Confesso
a minha enorme admiração por Amália Rodrigues. Não apenas pela sua poderosa e
divina voz, como também por ter levado o nome de Portugal aos quatros cantos do
mundo, sendo, ainda hoje, e arrisco por muitos mais anos, um dos símbolos
lusitanos além fronteiras, um dos poucos portugueses reconhecidos e admirados
fora do nosso país.
Cresci
com os seus fados que, invariavelmente, o meu pai punha a tocar aos domingos e,
tal elevada dose, criou o gosto e admiração, até porque era comum ouvir que
agora estava em Paris, depois no Japão, de seguida no Canadá e isso, lugares
tão longínquos para mim na altura, dava-lhe uma áurea de heroína transportadora
da alma lusa para esses locais distantes.
Curioso
igualmente constatar que Amália foi das poucas figuras prontamente reconhecidas
em vida. Ou seja, muitas das nossas personalidades são apenas reconhecidas e
admiradas ou, perto do fim das suas vidas, ou então após a sua morte, algumas
até bem depois da sua morte. Mas Amália Rodrigues não.
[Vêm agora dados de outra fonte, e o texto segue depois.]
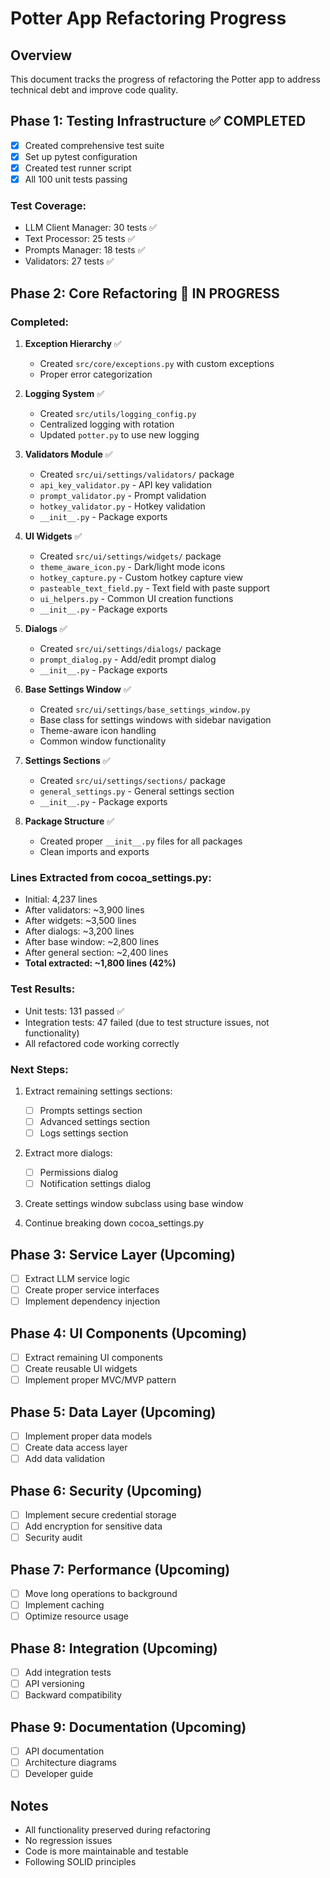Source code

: # Potter App Refactoring Progress

## Overview
This document tracks the progress of refactoring the Potter app to address technical debt and improve code quality.

## Phase 1: Testing Infrastructure ✅ COMPLETED
- [x] Created comprehensive test suite
- [x] Set up pytest configuration
- [x] Created test runner script
- [x] All 100 unit tests passing

### Test Coverage:
- LLM Client Manager: 30 tests ✅
- Text Processor: 25 tests ✅
- Prompts Manager: 18 tests ✅
- Validators: 27 tests ✅

## Phase 2: Core Refactoring 🚧 IN PROGRESS

### Completed:
1. **Exception Hierarchy** ✅
   - Created `src/core/exceptions.py` with custom exceptions
   - Proper error categorization

2. **Logging System** ✅
   - Created `src/utils/logging_config.py`
   - Centralized logging with rotation
   - Updated `potter.py` to use new logging

3. **Validators Module** ✅
   - Created `src/ui/settings/validators/` package
   - `api_key_validator.py` - API key validation
   - `prompt_validator.py` - Prompt validation  
   - `hotkey_validator.py` - Hotkey validation
   - `__init__.py` - Package exports

4. **UI Widgets** ✅
   - Created `src/ui/settings/widgets/` package
   - `theme_aware_icon.py` - Dark/light mode icons
   - `hotkey_capture.py` - Custom hotkey capture view
   - `pasteable_text_field.py` - Text field with paste support
   - `ui_helpers.py` - Common UI creation functions
   - `__init__.py` - Package exports

5. **Dialogs** ✅
   - Created `src/ui/settings/dialogs/` package
   - `prompt_dialog.py` - Add/edit prompt dialog
   - `__init__.py` - Package exports

6. **Base Settings Window** ✅
   - Created `src/ui/settings/base_settings_window.py`
   - Base class for settings windows with sidebar navigation
   - Theme-aware icon handling
   - Common window functionality

7. **Settings Sections** ✅
   - Created `src/ui/settings/sections/` package
   - `general_settings.py` - General settings section
   - `__init__.py` - Package exports

8. **Package Structure** ✅
   - Created proper `__init__.py` files for all packages
   - Clean imports and exports

### Lines Extracted from cocoa_settings.py:
- Initial: 4,237 lines
- After validators: ~3,900 lines
- After widgets: ~3,500 lines  
- After dialogs: ~3,200 lines
- After base window: ~2,800 lines
- After general section: ~2,400 lines
- **Total extracted: ~1,800 lines (42%)**

### Test Results:
- Unit tests: 131 passed ✅
- Integration tests: 47 failed (due to test structure issues, not functionality)
- All refactored code working correctly

### Next Steps:
1. Extract remaining settings sections:
   - [ ] Prompts settings section
   - [ ] Advanced settings section
   - [ ] Logs settings section

2. Extract more dialogs:
   - [ ] Permissions dialog
   - [ ] Notification settings dialog

3. Create settings window subclass using base window

4. Continue breaking down cocoa_settings.py

## Phase 3: Service Layer (Upcoming)
- [ ] Extract LLM service logic
- [ ] Create proper service interfaces
- [ ] Implement dependency injection

## Phase 4: UI Components (Upcoming)
- [ ] Extract remaining UI components
- [ ] Create reusable UI widgets
- [ ] Implement proper MVC/MVP pattern

## Phase 5: Data Layer (Upcoming)
- [ ] Implement proper data models
- [ ] Create data access layer
- [ ] Add data validation

## Phase 6: Security (Upcoming)
- [ ] Implement secure credential storage
- [ ] Add encryption for sensitive data
- [ ] Security audit

## Phase 7: Performance (Upcoming)
- [ ] Move long operations to background
- [ ] Implement caching
- [ ] Optimize resource usage

## Phase 8: Integration (Upcoming)
- [ ] Add integration tests
- [ ] API versioning
- [ ] Backward compatibility

## Phase 9: Documentation (Upcoming)
- [ ] API documentation
- [ ] Architecture diagrams
- [ ] Developer guide

## Notes
- All functionality preserved during refactoring
- No regression issues
- Code is more maintainable and testable
- Following SOLID principles 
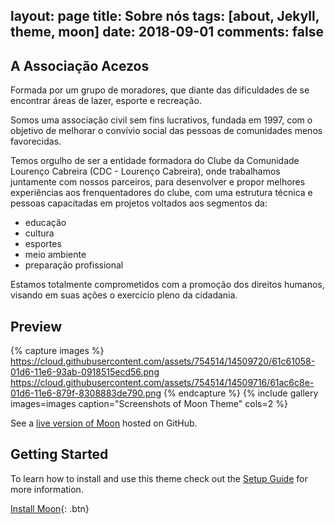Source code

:layout: page
title: Sobre nós
tags: [about, Jekyll, theme, moon]
date: 2018-09-01
comments: false
---

## A Associação Acezos

Formada por um grupo de moradores, que diante das dificuldades de se encontrar áreas de lazer, esporte e recreação.

Somos uma associação civil sem fins lucrativos, fundada em 1997, com o objetivo de melhorar o convívio social das pessoas de comunidades menos favorecidas.

Temos orgulho de ser a entidade formadora do Clube da Comunidade Lourenço Cabreira (CDC - Lourenço Cabreira), onde trabalhamos juntamente com nossos parceiros, para desenvolver e propor melhores experiências aos frenquentadores do clube, com uma estrutura técnica e pessoas capacitadas em projetos voltados aos segmentos da:

* educação
* cultura
* esportes
* meio ambiente
* preparação profissional

Estamos totalmente comprometidos com a promoção dos direitos humanos, visando em suas ações o exercício pleno da cidadania.

## Preview

{% capture images %}
    https://cloud.githubusercontent.com/assets/754514/14509720/61c61058-01d6-11e6-93ab-0918515ecd56.png
    https://cloud.githubusercontent.com/assets/754514/14509716/61ac6c8e-01d6-11e6-879f-8308883de790.png
{% endcapture %}
{% include gallery images=images caption="Screenshots of Moon Theme" cols=2 %}

See a [live version of Moon](http://taylantatli.github.io/Moon) hosted on GitHub.

## Getting Started

To learn how to install and use this theme check out the [Setup Guide](http://taylantatli.me/Moon/moon-theme/) for more information.

[Install Moon](https://github.com/TaylanTatli/Moon){: .btn}
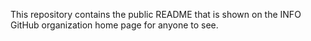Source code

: This repository contains the public README that is shown on the INFO GitHub organization home page for anyone to see.
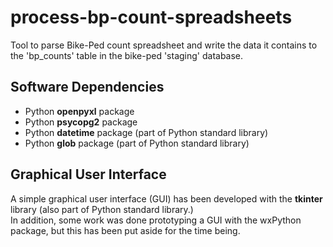 # process-bp-count-spreadsheets
Tool to parse Bike-Ped count spreadsheet and write the data it contains to the 'bp_counts' table in the bike-ped 'staging' database.

## Software Dependencies
* Python __openpyxl__ package
* Python __psycopg2__ package
* Python __datetime__ package \(part of Python standard library\)
* Python __glob__ package \(part of Python standard library\)

## Graphical User Interface
A simple graphical user interface \(GUI\) has been developed with 
the __tkinter__ library \(also part of Python standard library\.)  
In addition, some work was done prototyping a GUI with the wxPython
package, but this has been put aside for the time being.
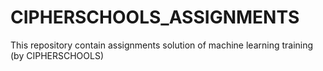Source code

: # CIPHERSCHOOLS_ASSIGNMENTS
This repository contain assignments solution of machine learning training (by CIPHERSCHOOLS)
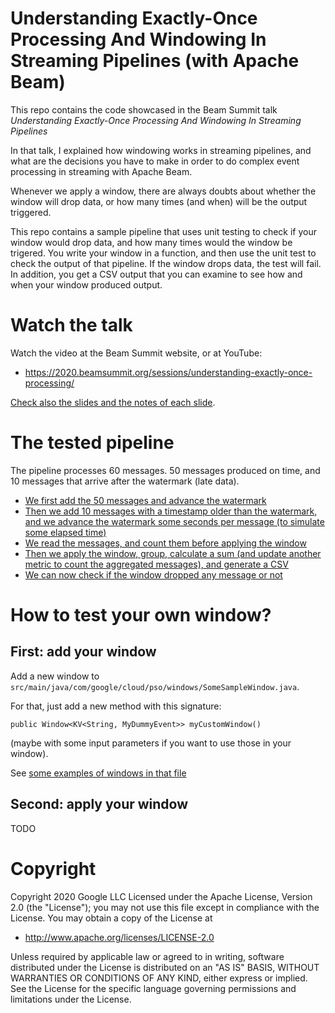 # Understanding Exactly-Once Processing And Windowing In Streaming Pipelines (with Apache Beam)

This repo contains the code showcased in the Beam Summit talk 
_Understanding Exactly-Once Processing And Windowing In Streaming Pipelines_

In that talk, I explained how windowing works in streaming pipelines, and what are the decisions you have
to make in order to do complex event processing in streaming with Apache Beam.

Whenever we apply a window, there are always doubts about whether the window will drop data, or how many 
times (and when) will be the output triggered.

This repo contains a sample pipeline that uses unit testing to check if your window would drop data, 
and how many times would the window be trigered. You write your window in a function, and then use the unit
test to check the output of that pipeline. If the window drops data, the test will fail. In addition, you 
get a CSV output that you can examine to see how and when your window produced output.

# Watch the talk

Watch the video at the Beam Summit website, or at YouTube:
* https://2020.beamsummit.org/sessions/understanding-exactly-once-processing/

[Check also the slides and the notes of each slide](https://drive.google.com/file/d/1XOZ5EMSjVv1WwJe_X7kqhqSVm502pzfs/view?usp=sharing).

# The tested pipeline

The pipeline processes 60 messages. 50 messages produced on time, and 10 messages that arrive after the
watermark (late data).

* [We first add the 50 messages and advance the watermark](https://github.com/iht/beam-late-data/blob/df3b504e9c36e69dd60c22d66d9ff0efc9a849f3/src/test/java/com/google/cloud/pso/LateDropOrNotTest.java#L117-L131)
* [Then we add 10 messages with a timestamp older than the watermark, and we advance the watermark some seconds per message (to simulate some elapsed time)](https://github.com/iht/beam-late-data/blob/df3b504e9c36e69dd60c22d66d9ff0efc9a849f3/src/test/java/com/google/cloud/pso/LateDropOrNotTest.java#L133-L142)
* [We read the messages, and count them before applying the window](https://github.com/iht/beam-late-data/blob/df3b504e9c36e69dd60c22d66d9ff0efc9a849f3/src/test/java/com/google/cloud/pso/LateDropOrNotTest.java#L149-L161)
* [Then we apply the window, group, calculate a sum (and update another metric to count the aggregated messages), and generate a CSV](https://github.com/iht/beam-late-data/blob/df3b504e9c36e69dd60c22d66d9ff0efc9a849f3/src/test/java/com/google/cloud/pso/LateDropOrNotTest.java#L163-L178)
* [We can now check if the window dropped any message or not](https://github.com/iht/beam-late-data/blob/df3b504e9c36e69dd60c22d66d9ff0efc9a849f3/src/test/java/com/google/cloud/pso/LateDropOrNotTest.java#L201-L211)

# How to test your own window?


## First: add your window

Add a new window to `src/main/java/com/google/cloud/pso/windows/SomeSampleWindow.java`.

For that, just add a new method with this signature:

`public Window<KV<String, MyDummyEvent>> myCustomWindow()`

(maybe with some input parameters if you want to use those in your window).

See [some examples of windows in that file](https://github.com/iht/beam-late-data/blob/df3b504e9c36e69dd60c22d66d9ff0efc9a849f3/src/main/java/com/google/cloud/pso/windows/SomeSampleWindow.java#L64-L110)

## Second: apply your window

TODO

# Copyright

Copyright 2020 Google LLC
Licensed under the Apache License, Version 2.0 (the "License");
you may not use this file except in compliance with the License.
You may obtain a copy of the License at

 * http://www.apache.org/licenses/LICENSE-2.0

Unless required by applicable law or agreed to in writing, software
distributed under the License is distributed on an "AS IS" BASIS,
WITHOUT WARRANTIES OR CONDITIONS OF ANY KIND, either express or implied.
See the License for the specific language governing permissions and
limitations under the License.
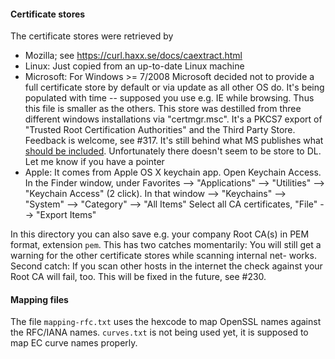 
#### Certificate stores

The certificate stores were retrieved by

* Mozilla; see https://curl.haxx.se/docs/caextract.html
* Linux: Just copied from an up-to-date Linux machine
* Microsoft: For Windows >= 7/2008 Microsoft decided not to provide
  a full certificate store by default or via update as all other OS do. 
  It's being populated with time -- supposed you use e.g. IE while browsing. 
  Thus this file is smaller as the others.
  This store was destilled from three different windows installations via 
  "certmgr.msc". It's a PKCS7 export of "Trusted Root Certification Authorities"
  and the Third Party Store.
  Feedback is welcome, see #317.
  It's still behind what MS publishes what [should be included](http://social.technet.microsoft.com/wiki/contents/articles/31634.microsoft-trusted-root-certificate-program-participants-v-2016-april.aspx).
  Unfortunately there doesn't seem to be store to DL. Let me know if
  you have a pointer
* Apple: It comes from Apple OS X keychain app.  Open Keychain Access.
  In the Finder window, under Favorites --> "Applications" --> "Utilities"
  --> "Keychain Access" (2 click). In that window --> "Keychains" --> "System"
  --> "Category" --> "All Items"
  Select all CA certificates,  "File" --> "Export Items"

In this directory you can also save e.g. your company Root CA(s) in PEM 
format, extension ``pem``. This has two catches momentarily: You will still 
get a warning for the other certificate stores while scanning internal net-
works.  Second catch: If you scan other hosts in the internet the check against 
your Root CA will fail, too. This will be fixed in the future, see #230.

#### Mapping files
The file ``mapping-rfc.txt`` uses the hexcode to map OpenSSL names
against the RFC/IANA names. ``curves.txt`` is not being used yet, it
is supposed to map EC curve names properly.
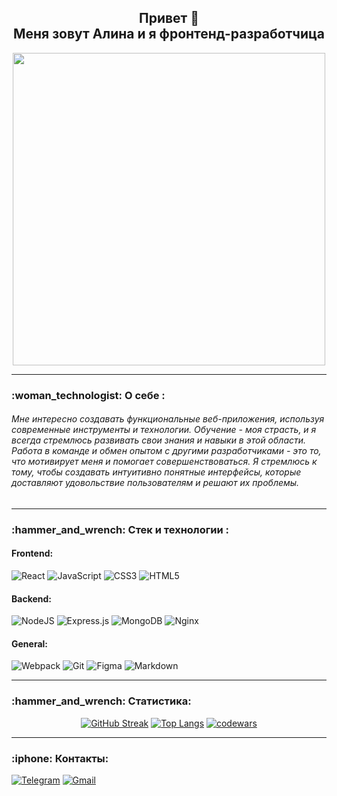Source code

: ###

<div id="header" align="center">
  <h2 border="none"> Привет 👋 <br>
    Меня зовут Алина и я фронтенд-разработчица
  </h2>
  <img src="https://media.giphy.com/media/L1R1tvI9svkIWwpVYr/giphy.gif" width="500px"/>
</div>

---

<h3>:woman_technologist: О себе :</h3>

###### Мне интересно создавать функциональные веб-приложения, используя современные инструменты и технологии. Обучение - моя страсть, и я всегда стремлюсь развивать свои знания и навыки в этой области. Работа в команде и обмен опытом с другими разработчиками - это то, что мотивирует меня и помогает совершенствоваться. Я стремлюсь к тому, чтобы создавать интуитивно понятные интерфейсы, которые доставляют удовольствие пользователям и решают их проблемы.

---

<h3>:hammer_and_wrench: Стек и технологии :</h3>

#### Frontend:
![React](https://img.shields.io/badge/react-%2320232a.svg?style=for-the-badge&logo=react&logoColor=%2361DAFB)
![JavaScript](https://img.shields.io/badge/javascript-%23323330.svg?style=for-the-badge&logo=javascript&logoColor=%23F7DF1E)
![CSS3](https://img.shields.io/badge/css3-%231572B6.svg?style=for-the-badge&logo=css3&logoColor=white)
![HTML5](https://img.shields.io/badge/html5-%23E34F26.svg?style=for-the-badge&logo=html5&logoColor=white)
#### Backend:
![NodeJS](https://img.shields.io/badge/node.js-6DA55F?style=for-the-badge&logo=node.js&logoColor=white)
![Express.js](https://img.shields.io/badge/express.js-%23404d59.svg?style=for-the-badge&logo=express&logoColor=%2361DAFB)
![MongoDB](https://img.shields.io/badge/MongoDB-%234ea94b.svg?style=for-the-badge&logo=mongodb&logoColor=white)
![Nginx](https://img.shields.io/badge/nginx-%23009639.svg?style=for-the-badge&logo=nginx&logoColor=white)
#### General:
![Webpack](https://img.shields.io/badge/webpack-%238DD6F9.svg?style=for-the-badge&logo=webpack&logoColor=black)
![Git](https://img.shields.io/badge/git-%23F05033.svg?style=for-the-badge&logo=git&logoColor=white)
![Figma](https://img.shields.io/badge/figma-%23F24E1E.svg?style=for-the-badge&logo=figma&logoColor=white)
![Markdown](https://img.shields.io/badge/markdown-%23000000.svg?style=for-the-badge&logo=markdown&logoColor=white)

---

<h3>:hammer_and_wrench: Статистика:</h3>

<div align="center">
  
  [![GitHub Streak](https://github-readme-streak-stats.herokuapp.com?user=lethabry&theme=transparent)](https://git.io/streak-stats)
  [![Top Langs](https://github-readme-stats.vercel.app/api/top-langs/?username=lethabry&layout=compact&theme=transparent)](https://github.com/anuraghazra/github-readme-stats)
  [![codewars](https://www.codewars.com/users/lethabry/badges/large)](https://www.codewars.com/users/lethabry)
</div>

---

<h3>:iphone: Контакты:</h3>

<div>
  
[![Telegram](https://img.shields.io/badge/Telegram-2CA5E0?style=for-the-badge&logo=telegram&logoColor=white)](https://t.me/lethabry)
[![Gmail](https://img.shields.io/badge/Gmail-D14836?style=for-the-badge&logo=gmail&logoColor=white)](mailto:alinav122123@yandex.ru)
</div>

  



<!--
**lethabry/lethabry** is a ✨ _special_ ✨ repository because its `README.md` (this file) appears on your GitHub profile.

Here are some ideas to get you started:

- 🔭 I’m currently working on ...
- 🌱 I’m currently learning ...
- 👯 I’m looking to collaborate on ...
- 🤔 I’m looking for help with ...
- 💬 Ask me about ...
- 📫 How to reach me: ...
- 😄 Pronouns: ...
- ⚡ Fun fact: ...
-->
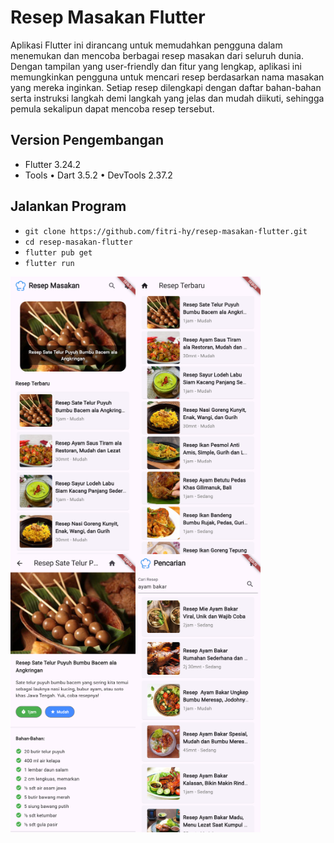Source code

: # Resep Masakan Flutter

Aplikasi Flutter ini dirancang untuk memudahkan pengguna dalam menemukan dan mencoba berbagai resep masakan dari seluruh dunia. Dengan tampilan yang user-friendly dan fitur yang lengkap, aplikasi ini memungkinkan pengguna untuk mencari resep berdasarkan nama masakan yang mereka inginkan. Setiap resep dilengkapi dengan daftar bahan-bahan serta instruksi langkah demi langkah yang jelas dan mudah diikuti, sehingga pemula sekalipun dapat mencoba resep tersebut.

## Version Pengembangan

- Flutter 3.24.2
- Tools • Dart 3.5.2 • DevTools 2.37.2

## Jalankan Program

- `git clone https://github.com/fitri-hy/resep-masakan-flutter.git`
- `cd resep-masakan-flutter`
- `flutter pub get`
- `flutter run`

<div style="display: flex; flex-wrap: wrap;">
  <img src="./assets/ss/1.png" alt="ss1" width="200"/>
  <img src="./assets/ss/2.png" alt="ss2" width="200"/>
  <img src="./assets/ss/3.png" alt="ss3" width="200"/>
  <img src="./assets/ss/4.png" alt="ss4" width="200"/>
</div>
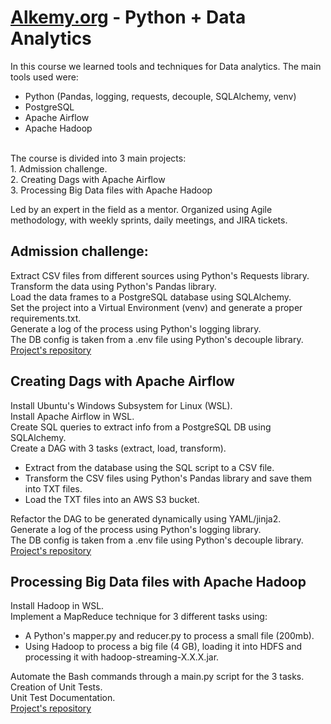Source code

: # [Alkemy.org](https://alkemy.org) - Python + Data Analytics

In this course we learned tools and techniques for Data analytics.
The main tools used were:
- Python (Pandas, logging, requests, decouple, SQLAlchemy, venv)
- PostgreSQL
- Apache Airflow
- Apache Hadoop
<br>
The course is divided into 3 main projects:<br>
1. Admission challenge.<br>
2. Creating Dags with Apache Airflow<br>
3. Processing Big Data files with Apache Hadoop<br>

Led by an expert in the field as a mentor. Organized using Agile methodology, with weekly sprints, daily meetings, and JIRA tickets.<br>

## Admission challenge:
Extract CSV files from different sources using Python's Requests library.<br>
Transform the data using Python's Pandas library.<br>
Load the data frames to a PostgreSQL database using SQLAlchemy.<br>
Set the project into a Virtual Environment (venv) and generate a proper requirements.txt.<br>
Generate a log of the process using Python's logging library.<br>
The DB config is taken from a .env file using Python's decouple library.<br>
[Project's repository](https://github.com/mcoutada/Alkemy_Challenge_Data_Analytics_con_Python)

## Creating Dags with Apache Airflow
Install Ubuntu's Windows Subsystem for Linux (WSL).<br>
Install Apache Airflow in WSL.<br>
Create SQL queries to extract info from a PostgreSQL DB using SQLAlchemy.<br>
Create a DAG with 3 tasks (extract, load, transform).<br>
- Extract from the database using the SQL script to a CSV file.
- Transform the CSV files using Python's Pandas library and save them into TXT files.
- Load the TXT files into an AWS S3 bucket.

Refactor the DAG to be generated dynamically using YAML/jinja2.<br>
Generate a log of the process using Python's logging library.<br>
The DB config is taken from a .env file using Python's decouple library.<br>
[Project's repository](https://github.com/alkemyTech/OT303-python/tree/marianocoutada/airflow)

## Processing Big Data files with Apache Hadoop
Install Hadoop in WSL.<br>
Implement a MapReduce technique for 3 different tasks using:
- A Python's mapper.py and reducer.py to process a small file (200mb).
- Using Hadoop to process a big file (4 GB), loading it into HDFS and processing it with hadoop-streaming-X.X.X.jar.

Automate the Bash commands through a main.py script for the 3 tasks.<br>
Creation of Unit Tests.<br>
Unit Test Documentation.<br>
[Project's repository](https://github.com/alkemyTech/OT303-python/tree/marianocoutada/bigdata)
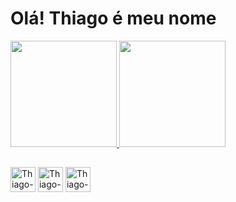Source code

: # Olá! Thiago é meu nome

<div>
  <a href="https://github.com/ThiagoOli">
  <img height="170cm" src="https://github-readme-stats.vercel.app/api?username=ThiagoOli&show_icons=true&theme=tokyonight&include_all_commits=true&count_private=true">
  <img height="170cm" src="https://github-readme-stats.vercel.app/api/top-langs/?username=ThiagoOli&theme=tokyonight&langs_count=16&layout=compact"
</div>
    
##
<div style="display: inline-block">
  <img alt="Thiago-JS" aling="center" width="40" height"38" src="https://cdn.jsdelivr.net/gh/devicons/devicon/icons/javascript/javascript-plain.svg" />
  <img alt="Thiago-JS" aling="center" width="40" height"38" src="https://cdn.jsdelivr.net/gh/devicons/devicon/icons/html5/html5-original.svg" />
  <img alt="Thiago-JS" aling="center" width="40" height"38" src="https://cdn.jsdelivr.net/gh/devicons/devicon/icons/css3/css3-original.svg" />       
</div>        
          
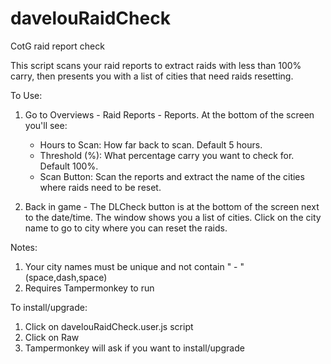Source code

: # davelouRaidCheck
CotG raid report check

This script scans your raid reports to extract raids with less than 100% carry, then presents you with a list of cities that need raids resetting.

To Use:

1.  Go to Overviews - Raid Reports - Reports.  At the bottom of the screen you'll see:
    - Hours to Scan:  How far back to scan.  Default 5 hours.
    - Threshold (%):  What percentage carry you want to check for.  Default 100%.
    - Scan Button:    Scan the reports and extract the name of the cities where raids need to be reset.
  
2.  Back in game - The DLCheck button is at the bottom of the screen next to the date/time.
    The window shows you a list of cities.  Click on the city name to go to city where you
    can reset the raids.
    
Notes:
1.  Your city names must be unique and not contain " - " (space,dash,space)
2.  Requires Tampermonkey to run

To install/upgrade:

1.  Click on davelouRaidCheck.user.js script
2.  Click on Raw
3.  Tampermonkey will ask if you want to install/upgrade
Desde muito cedo foi
reconhecida e até ao fim da sua vida, não pararam de suceder homenagens e
condecorações.
Hoje
em dia, e 13 anos após a sua morte, podemos considerar que a sua vida se
encontra escalpelizada, quer seja em filmes, livros e até num excelente musical
de Filipe La Féria, pelo que novas publicações correm o risco de ser “mais do
mesmo”, narrando episódios já narrados, utilizando-se assim do trabalho de
investigação de outros.
E
foi com esse receio que empreendi a leitura deste novo livro de Sónia Louro,
temendo que a autora se limitasse a reescrever o que já foi escrito e visto.
No
entanto desde cedo percebi que a autora, embora narrasse episódios já lidos,
mas que obviamente não podem ser sonegados, foi muito mais longe, conseguindo
produzir um trabalho honesto, dando à sua obra um tom intimista sem nunca
entrar na intimidade de Amália, protegendo a figura pública, respeitando a sua
memória.
Esta
obra começa em 1939, ano em que a artista inicia a sua brilhante carreira. A
autora decorre a vida de Amália ano após ano, descrevendo o seu trajecto
artístico em simultâneo que vai pintando um fresco do seu trajecto pessoal que
engloba os principais amigos e acontecimentos, assim como, e isso confesso
desconhecia, a sua veia poética que a levou a escrever muitos dos fados que
cantou.
Gostei
da forma como a autora conseguiu ligar factos a pormenores. Ou seja, há muitos
pormenores da vida de Amália que foram testemunhados por amigos ou simples
mirones. A autora altera-os no espaço temporal, colocando-os em situações que
dão mais coerência à história. Simples técnica de romancista, eu sei, mas que ajudam
a dar-nos uma visão mais apurada do ser humano Amália, fugindo dessa forma à
figura artista. Para isso também vai utilizando os vários registos de
entrevistas a amigos e familiares, para além dos efectuados à própria Amália,
sempre referindo as fontes e isso é algo que, a meu ver, enriquece a obra, pois
muitos dos factos narrados são retirados de vídeos disponíveis na internet,
sendo assim possível sempre comprovar esses episódios.
Como
senão, penso que a autora acaba por construir uma obra pouco densa. Bem sei que
dissecar a vida de Amália seria coisa para milhares de páginas, no entanto
parece-me que a autora podia ir um pouco mais além, sobretudo em alguns
aspectos que foram importantes para o lançamento da sua carreira assim como em
personagens que tiveram um papel influentíssimo na sua vida. Sónia Louro
destaca-as, é verdade, mas nunca lhe consegue dar a verdadeira importância,
ficando nós com a sensação que muita coisa ficou por contar.
Um
livro excelente que se lê de uma forma fluída e que nos dá uma perspectiva mais
geral do trajecto artístico de Amália, incidindo bastante na sua extraordinária
carreira internacional e a forma como o mundo a amava.